**TASK ITEM:** Only the lines from the start of the data through the line containing "ನಿಮ್ಮ-ವನ್ನಾಗಿ" should be written out, exactly as they are, with both ends included and the pictures left out.
---------- DATA SUPPLIED ----------
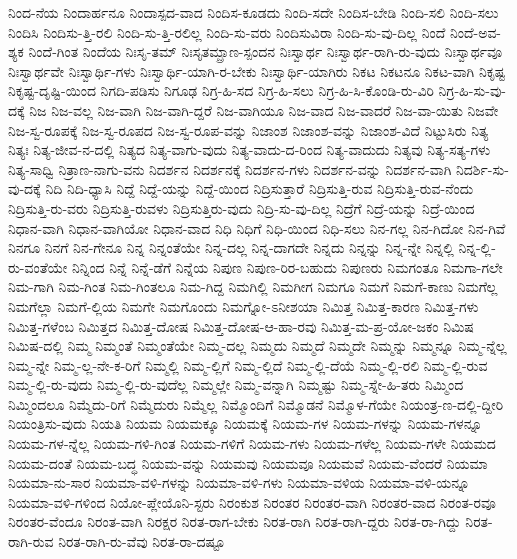 {ನಿಂದ-ನೆಯ
ನಿಂದಾರ್ಹನೂ
ನಿಂದಾಸ್ಪದ-ವಾದ
ನಿಂದಿಸ-ಕೂಡದು
ನಿಂದಿ-ಸದೇ
ನಿಂದಿಸ-ಬೇಡಿ
ನಿಂದಿ-ಸಲಿ
ನಿಂದಿ-ಸಲು
ನಿಂದಿಸಿ
ನಿಂದಿಸು-ತ್ತಿ-ರಲಿ
ನಿಂದಿ-ಸು-ತ್ತಿ-ರಲಿಲ್ಲ
ನಿಂದಿ-ಸು-ವರು
ನಿಂದಿಸುವಿರಾ
ನಿಂದಿ-ಸು-ವು-ದಿಲ್ಲ
ನಿಂದೆ
ನಿಂದೆ-ಅವ-ಶ್ಯಕ
ನಿಂದೆ-ಗಿಂತ
ನಿಂದೆಯ
ನಿಃಸೃ-ತಮ್
ನಿಃಸೃತಮ್ಪ್ರಾಣ-ಸ್ಪಂದನ
ನಿಃಸ್ವಾರ್ಥ
ನಿಃಸ್ವಾರ್ಥ-ರಾಗಿ-ರು-ವುದು
ನಿಃಸ್ವಾರ್ಥವೂ
ನಿಃಸ್ವಾರ್ಥವೇ
ನಿಃಸ್ವಾರ್ಥಿ-ಗಳು
ನಿಃಸ್ವಾರ್ಥಿ-ಯಾಗಿ-ರ-ಬೇಕು
ನಿಃಸ್ವಾರ್ಥಿ-ಯಾಗಿರು
ನಿಕಟ
ನಿಕಟನೂ
ನಿಕಟ-ವಾಗಿ
ನಿಕೃಷ್ಟ
ನಿಕೃಷ್ಟ-ದೃಷ್ಟಿ-ಯಿಂದ
ನಿಗದಿ-ಪಡಿಸು
ನಿಗೂಢ
ನಿಗ್ರ-ಹಿ-ಸದ
ನಿಗ್ರ-ಹಿ-ಸಲು
ನಿಗ್ರ-ಹಿ-ಸಿ-ಕೊಂಡಿ-ರು-ವಿರಿ
ನಿಗ್ರ-ಹಿ-ಸು-ವು-ದಕ್ಕೆ
ನಿಜ
ನಿಜ-ವಲ್ಲ
ನಿಜ-ವಾಗಿ
ನಿಜ-ವಾಗಿ-ದ್ದರೆ
ನಿಜ-ವಾಗಿಯೂ
ನಿಜ-ವಾದ
ನಿಜ-ವಾದರೆ
ನಿಜ-ವಾ-ಯಿತು
ನಿಜವೇ
ನಿಜ-ಸ್ವ-ರೂಪಕ್ಕೆ
ನಿಜ-ಸ್ವ-ರೂಪದ
ನಿಜ-ಸ್ವ-ರೂಪ-ವನ್ನು
ನಿಜಾಂಶ
ನಿಜಾಂಶ-ವನ್ನು
ನಿಜಾಂಶ-ವಿದೆ
ನಿಟ್ಟುಸಿರು
ನಿತ್ಯ
ನಿತ್ಯಃ
ನಿತ್ಯ-ಜೀವ-ನ-ದಲ್ಲಿ
ನಿತ್ಯದ
ನಿತ್ಯ-ವಾಗು-ವುದು
ನಿತ್ಯ-ವಾದು-ದ-ರಿಂದ
ನಿತ್ಯ-ವಾದುದು
ನಿತ್ಯವು
ನಿತ್ಯ-ಸತ್ಯ-ಗಳು
ನಿತ್ಯ-ಸಾಧ್ವಿ
ನಿತ್ರಾಣ-ನಾಗು-ವನು
ನಿದರ್ಶನ
ನಿದರ್ಶನಕ್ಕೆ
ನಿದರ್ಶನ-ಗಳು
ನಿದರ್ಶನ-ವನ್ನು
ನಿದರ್ಶನ-ವಾಗಿ
ನಿದರ್ಶಿ-ಸು-ವು-ದಕ್ಕೆ
ನಿದಿ
ನಿದಿ-ಧ್ಯಾಸಿ
ನಿದ್ದೆ
ನಿದ್ದೆ-ಯನ್ನು
ನಿದ್ದೆ-ಯಿಂದ
ನಿದ್ರಿಸುತ್ತಾರೆ
ನಿದ್ರಿಸುತ್ತಿ-ರುವ
ನಿದ್ರಿಸುತ್ತಿ-ರುವ-ನೆಂದು
ನಿದ್ರಿಸುತ್ತಿ-ರು-ವರು
ನಿದ್ರಿಸುತ್ತಿ-ರುವಳು
ನಿದ್ರಿಸುತ್ತಿರು-ವುದು
ನಿದ್ರಿ-ಸು-ವು-ದಿಲ್ಲ
ನಿದ್ರೆಗೆ
ನಿದ್ರೆ-ಯನ್ನು
ನಿದ್ರೆ-ಯಿಂದ
ನಿಧಾನ-ವಾಗಿ
ನಿಧಾನ-ವಾಗಿಯೋ
ನಿಧಾನ-ವಾದ
ನಿಧಿ
ನಿಧಿಗೆ
ನಿಧಿ-ಯಿಂದ
ನಿಧಿ-ಸಲು
ನಿನ-ಗಲ್ಲ
ನಿನ-ಗಿದೋ
ನಿನ-ಗಿವೆ
ನಿನಗೂ
ನಿನಗೆ
ನಿನ-ಗೇನೂ
ನಿನ್ನ
ನಿನ್ನಂತೆಯೇ
ನಿನ್ನ-ದಲ್ಲ
ನಿನ್ನ-ದಾಗದೇ
ನಿನ್ನದು
ನಿನ್ನನ್ನು
ನಿನ್ನ-ನ್ನೇ
ನಿನ್ನಲ್ಲಿ
ನಿನ್ನ-ಲ್ಲಿ-ರು-ವಂತೆಯೇ
ನಿನ್ನಿಂದ
ನಿನ್ನೆ
ನಿನ್ನೆ-ಡೆಗೆ
ನಿನ್ನೆಯ
ನಿಪುಣ
ನಿಪುಣ-ರಿರ-ಬಹುದು
ನಿಪುಣರು
ನಿಮಗಂತೂ
ನಿಮಗಾ-ಗಲೇ
ನಿಮ-ಗಾಗಿ
ನಿಮ-ಗಿಂತ
ನಿಮ-ಗಿಂತಲೂ
ನಿಮ-ಗಿದ್ದ
ನಿಮಗಿಲ್ಲಿ
ನಿಮಗೀಗ
ನಿಮಗೂ
ನಿಮಗೆ
ನಿಮಗೆ-ಕಾಣು
ನಿಮಗೆಲ್ಲ
ನಿಮಗೆಲ್ಲಾ
ನಿಮಗೆ-ಲ್ಲಿಯ
ನಿಮಗೇ
ನಿಮಗೊಂದು
ನಿಮಗ್ನೋ-ಽನೀಶಯಾ
ನಿಮಿತ್ತ
ನಿಮಿತ್ತ-ಕಾರಣ
ನಿಮಿತ್ತ-ಗಳು
ನಿಮಿತ್ತ-ಗಳೆಂಬ
ನಿಮಿತ್ತದ
ನಿಮಿತ್ತ-ದೋಷ
ನಿಮಿತ್ತ-ದೋಷ-ಆ-ಹಾ-ರವು
ನಿಮಿತ್ತ-ಮ-ಪ್ರ-ಯೋ-ಜಕಂ
ನಿಮಿಷ
ನಿಮಿಷ-ದಲ್ಲಿ
ನಿಮ್ಮ
ನಿಮ್ಮಂತೆ
ನಿಮ್ಮಂತೆಯೇ
ನಿಮ್ಮ-ದಲ್ಲ
ನಿಮ್ಮದು
ನಿಮ್ಮದೆ
ನಿಮ್ಮದೇ
ನಿಮ್ಮನ್ನು
ನಿಮ್ಮನ್ನೂ
ನಿಮ್ಮ-ನ್ನೆಲ್ಲ
ನಿಮ್ಮ-ನ್ನೇ
ನಿಮ್ಮ-ಲ್ಲ-ನೇ-ಕ-ರಿಗೆ
ನಿಮ್ಮಲ್ಲಿ
ನಿಮ್ಮ-ಲ್ಲಿಗೆ
ನಿಮ್ಮ-ಲ್ಲಿದೆ
ನಿಮ್ಮ-ಲ್ಲಿ-ದೆಯೆ
ನಿಮ್ಮ-ಲ್ಲಿ-ರಲಿ
ನಿಮ್ಮ-ಲ್ಲಿ-ರುವ
ನಿಮ್ಮ-ಲ್ಲಿ-ರು-ವುದು
ನಿಮ್ಮ-ಲ್ಲಿ-ರು-ವುದೆಲ್ಲ
ನಿಮ್ಮಲ್ಲೇ
ನಿಮ್ಮ-ವನ್ನಾಗಿ
ನಿಮ್ಮಷ್ಟು
ನಿಮ್ಮ-ಸ್ನೇ-ಹಿ-ತರು
ನಿಮ್ಮಿಂದ
ನಿಮ್ಮಿಂದಲೂ
ನಿಮ್ಮೆದು-ರಿಗೆ
ನಿಮ್ಮೆದುರು
ನಿಮ್ಮೆಲ್ಲ
ನಿಮ್ಮೊಂದಿಗೆ
ನಿಮ್ಮೊಡನೆ
ನಿಮ್ಮೊಳ-ಗೆಯೇ
ನಿಯಂತ್ರ-ಣ-ದಲ್ಲಿ-ದ್ದೀರಿ
ನಿಯಂತ್ರಿಸು-ವುದು
ನಿಯತಿ
ನಿಯಮ
ನಿಯಮಕ್ಕೂ
ನಿಯಮಕ್ಕೆ
ನಿಯಮ-ಗಳ
ನಿಯಮ-ಗಳನ್ನು
ನಿಯಮ-ಗಳನ್ನೂ
ನಿಯಮ-ಗಳ-ನ್ನೆಲ್ಲ
ನಿಯಮ-ಗಳಿ-ಗಿಂತ
ನಿಯಮ-ಗಳಿಗೆ
ನಿಯಮ-ಗಳು
ನಿಯಮ-ಗಳೆಲ್ಲ
ನಿಯಮ-ಗಳೇ
ನಿಯಮದ
ನಿಯಮ-ದಂತೆ
ನಿಯಮ-ಬದ್ಧ
ನಿಯಮ-ವನ್ನು
ನಿಯಮವು
ನಿಯಮವೂ
ನಿಯಮವೆ
ನಿಯಮ-ವೆಂದರೆ
ನಿಯಮಾ
ನಿಯಮಾ-ನು-ಸಾರ
ನಿಯಮಾ-ವಳಿ-ಗಳನ್ನು
ನಿಯಮಾ-ವಳಿ-ಗಳು
ನಿಯಮಾ-ವಳಿಯ
ನಿಯಮಾ-ವಳಿ-ಯನ್ನೂ
ನಿಯಮಾ-ವಳಿ-ಗಳಿಂದ
ನಿಯೋ-ಪ್ಲೇಯೊನಿ-ಸ್ಟರು
ನಿರಂಕುಶ
ನಿರಂತರ
ನಿರಂತರ-ವಾಗಿ
ನಿರಂತರ-ವಾದ
ನಿರಂತ-ರವೂ
ನಿರಂತರ-ವೆಂದೂ
ನಿರಂತ-ವಾಗಿ
ನಿರಕ್ಷರ
ನಿರತ-ರಾಗ-ಬೇಕು
ನಿರತ-ರಾಗಿ
ನಿರತ-ರಾಗಿ-ದ್ದರು
ನಿರತ-ರಾ-ಗಿದ್ದು
ನಿರತ-ರಾಗಿ-ರುವ
ನಿರತ-ರಾಗಿ-ರು-ವೆವು
ನಿರತ-ರಾ-ದಷ್ಟೂ
}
----------
**RESPONSE AREA:**
 {ನಿಂದ-ನೆಯ
ನಿಂದಾರ್ಹನೂ
ನಿಂದಾಸ್ಪದ-ವಾದ
ನಿಂದಿಸ-ಕೂಡದು
ನಿಂದಿ-ಸದೇ
ನಿಂದಿಸ-ಬೇಡಿ
ನಿಂದಿ-ಸಲಿ
ನಿಂದಿ-ಸಲು
ನಿಂದಿಸಿ
ನಿಂದಿಸು-ತ್ತಿ-ರಲಿ
ನಿಂದಿ-ಸು-ತ್ತಿ-ರಲಿಲ್ಲ
ನಿಂದಿ-ಸು-ವರು
ನಿಂದಿಸುವಿರಾ
ನಿಂದಿ-ಸು-ವು-ದಿಲ್ಲ
ನಿಂದೆ
ನಿಂದೆ-ಅವ-ಶ್ಯಕ
ನಿಂದೆ-ಗಿಂತ
ನಿಂದೆಯ
ನಿಃಸೃ-ತಮ್
ನಿಃಸೃತಮ್ಪ್ರಾಣ-ಸ್ಪಂದನ
ನಿಃಸ್ವಾರ್ಥ
ನಿಃಸ್ವಾರ್ಥ-ರಾಗಿ-ರು-ವುದು
ನಿಃಸ್ವಾರ್ಥವೂ
ನಿಃಸ್ವಾರ್ಥವೇ
ನಿಃಸ್ವಾರ್ಥಿ-ಗಳು
ನಿಃಸ್ವಾರ್ಥಿ-ಯಾಗಿ-ರ-ಬೇಕು
ನಿಃಸ್ವಾರ್ಥಿ-ಯಾಗಿರು
ನಿಕಟ
ನಿಕಟನೂ
ನಿಕಟ-ವಾಗಿ
ನಿಕೃಷ್ಟ
ನಿಕೃಷ್ಟ-ದೃಷ್ಟಿ-ಯಿಂದ
ನಿಗದಿ-ಪಡಿಸು
ನಿಗೂಢ
ನಿಗ್ರ-ಹಿ-ಸದ
ನಿಗ್ರ-ಹಿ-ಸಲು
ನಿಗ್ರ-ಹಿ-ಸಿ-ಕೊಂಡಿ-ರು-ವಿರಿ
ನಿಗ್ರ-ಹಿ-ಸು-ವು-ದಕ್ಕೆ
ನಿಜ
ನಿಜ-ವಲ್ಲ
ನಿಜ-ವಾಗಿ
ನಿಜ-ವಾಗಿ-ದ್ದರೆ
ನಿಜ-ವಾಗಿಯೂ
ನಿಜ-ವಾದ
ನಿಜ-ವಾದರೆ
ನಿಜ-ವಾ-ಯಿತು
ನಿಜವೇ
ನಿಜ-ಸ್ವ-ರೂಪಕ್ಕೆ
ನಿಜ-ಸ್ವ-ರೂಪದ
ನಿಜ-ಸ್ವ-ರೂಪ-ವನ್ನು
ನಿಜಾಂಶ
ನಿಜಾಂಶ-ವನ್ನು
ನಿಜಾಂಶ-ವಿದೆ
ನಿಟ್ಟುಸಿರು
ನಿತ್ಯ
ನಿತ್ಯಃ
ನಿತ್ಯ-ಜೀವ-ನ-ದಲ್ಲಿ
ನಿತ್ಯದ
ನಿತ್ಯ-ವಾಗು-ವುದು
ನಿತ್ಯ-ವಾದು-ದ-ರಿಂದ
ನಿತ್ಯ-ವಾದುದು
ನಿತ್ಯವು
ನಿತ್ಯ-ಸತ್ಯ-ಗಳು
ನಿತ್ಯ-ಸಾಧ್ವಿ
ನಿತ್ರಾಣ-ನಾಗು-ವನು
ನಿದರ್ಶನ
ನಿದರ್ಶನಕ್ಕೆ
ನಿದರ್ಶನ-ಗಳು
ನಿದರ್ಶನ-ವನ್ನು
ನಿದರ್ಶನ-ವಾಗಿ
ನಿದರ್ಶಿ-ಸು-ವು-ದಕ್ಕೆ
ನಿದಿ
ನಿದಿ-ಧ್ಯಾಸಿ
ನಿದ್ದೆ
ನಿದ್ದೆ-ಯನ್ನು
ನಿದ್ದೆ-ಯಿಂದ
ನಿದ್ರಿಸುತ್ತಾರೆ
ನಿದ್ರಿಸುತ್ತಿ-ರುವ
ನಿದ್ರಿಸುತ್ತಿ-ರುವ-ನೆಂದು
ನಿದ್ರಿಸುತ್ತಿ-ರು-ವರು
ನಿದ್ರಿಸುತ್ತಿ-ರುವಳು
ನಿದ್ರಿಸುತ್ತಿರು-ವುದು
ನಿದ್ರಿ-ಸು-ವು-ದಿಲ್ಲ
ನಿದ್ರೆಗೆ
ನಿದ್ರೆ-ಯನ್ನು
ನಿದ್ರೆ-ಯಿಂದ
ನಿಧಾನ-ವಾಗಿ
ನಿಧಾನ-ವಾಗಿಯೋ
ನಿಧಾನ-ವಾದ
ನಿಧಿ
ನಿಧಿಗೆ
ನಿಧಿ-ಯಿಂದ
ನಿಧಿ-ಸಲು
ನಿನ-ಗಲ್ಲ
ನಿನ-ಗಿದೋ
ನಿನ-ಗಿವೆ
ನಿನಗೂ
ನಿನಗೆ
ನಿನ-ಗೇನೂ
ನಿನ್ನ
ನಿನ್ನಂತೆಯೇ
ನಿನ್ನ-ದಲ್ಲ
ನಿನ್ನ-ದಾಗದೇ
ನಿನ್ನದು
ನಿನ್ನನ್ನು
ನಿನ್ನ-ನ್ನೇ
ನಿನ್ನಲ್ಲಿ
ನಿನ್ನ-ಲ್ಲಿ-ರು-ವಂತೆಯೇ
ನಿನ್ನಿಂದ
ನಿನ್ನೆ
ನಿನ್ನೆ-ಡೆಗೆ
ನಿನ್ನೆಯ
ನಿಪುಣ
ನಿಪುಣ-ರಿರ-ಬಹುದು
ನಿಪುಣರು
ನಿಮಗಂತೂ
ನಿಮಗಾ-ಗಲೇ
ನಿಮ-ಗಾಗಿ
ನಿಮ-ಗಿಂತ
ನಿಮ-ಗಿಂತಲೂ
ನಿಮ-ಗಿದ್ದ
ನಿಮಗಿಲ್ಲಿ
ನಿಮಗೀಗ
ನಿಮಗೂ
ನಿಮಗೆ
ನಿಮಗೆ-ಕಾಣು
ನಿಮಗೆಲ್ಲ
ನಿಮಗೆಲ್ಲಾ
ನಿಮಗೆ-ಲ್ಲಿಯ
ನಿಮಗೇ
ನಿಮಗೊಂದು
ನಿಮಗ್ನೋ-ಽನೀಶಯಾ
ನಿಮಿತ್ತ
ನಿಮಿತ್ತ-ಕಾರಣ
ನಿಮಿತ್ತ-ಗಳು
ನಿಮಿತ್ತ-ಗಳೆಂಬ
ನಿಮಿತ್ತದ
ನಿಮಿತ್ತ-ದೋಷ
ನಿಮಿತ್ತ-ದೋಷ-ಆ-ಹಾ-ರವು
ನಿಮಿತ್ತ-ಮ-ಪ್ರ-ಯೋ-ಜಕಂ
ನಿಮಿಷ
ನಿಮಿಷ-ದಲ್ಲಿ
ನಿಮ್ಮ
ನಿಮ್ಮಂತೆ
ನಿಮ್ಮಂತೆಯೇ
ನಿಮ್ಮ-ದಲ್ಲ
ನಿಮ್ಮದು
ನಿಮ್ಮದೆ
ನಿಮ್ಮದೇ
ನಿಮ್ಮನ್ನು
ನಿಮ್ಮನ್ನೂ
ನಿಮ್ಮ-ನ್ನೆಲ್ಲ
ನಿಮ್ಮ-ನ್ನೇ
ನಿಮ್ಮ-ಲ್ಲ-ನೇ-ಕ-ರಿಗೆ
ನಿಮ್ಮಲ್ಲಿ
ನಿಮ್ಮ-ಲ್ಲಿಗೆ
ನಿಮ್ಮ-ಲ್ಲಿದೆ
ನಿಮ್ಮ-ಲ್ಲಿ-ದೆಯೆ
ನಿಮ್ಮ-ಲ್ಲಿ-ರಲಿ
ನಿಮ್ಮ-ಲ್ಲಿ-ರುವ
ನಿಮ್ಮ-ಲ್ಲಿ-ರು-ವುದು
ನಿಮ್ಮ-ಲ್ಲಿ-ರು-ವುದೆಲ್ಲ
ನಿಮ್ಮಲ್ಲೇ
ನಿಮ್ಮ-ವನ್ನಾಗಿ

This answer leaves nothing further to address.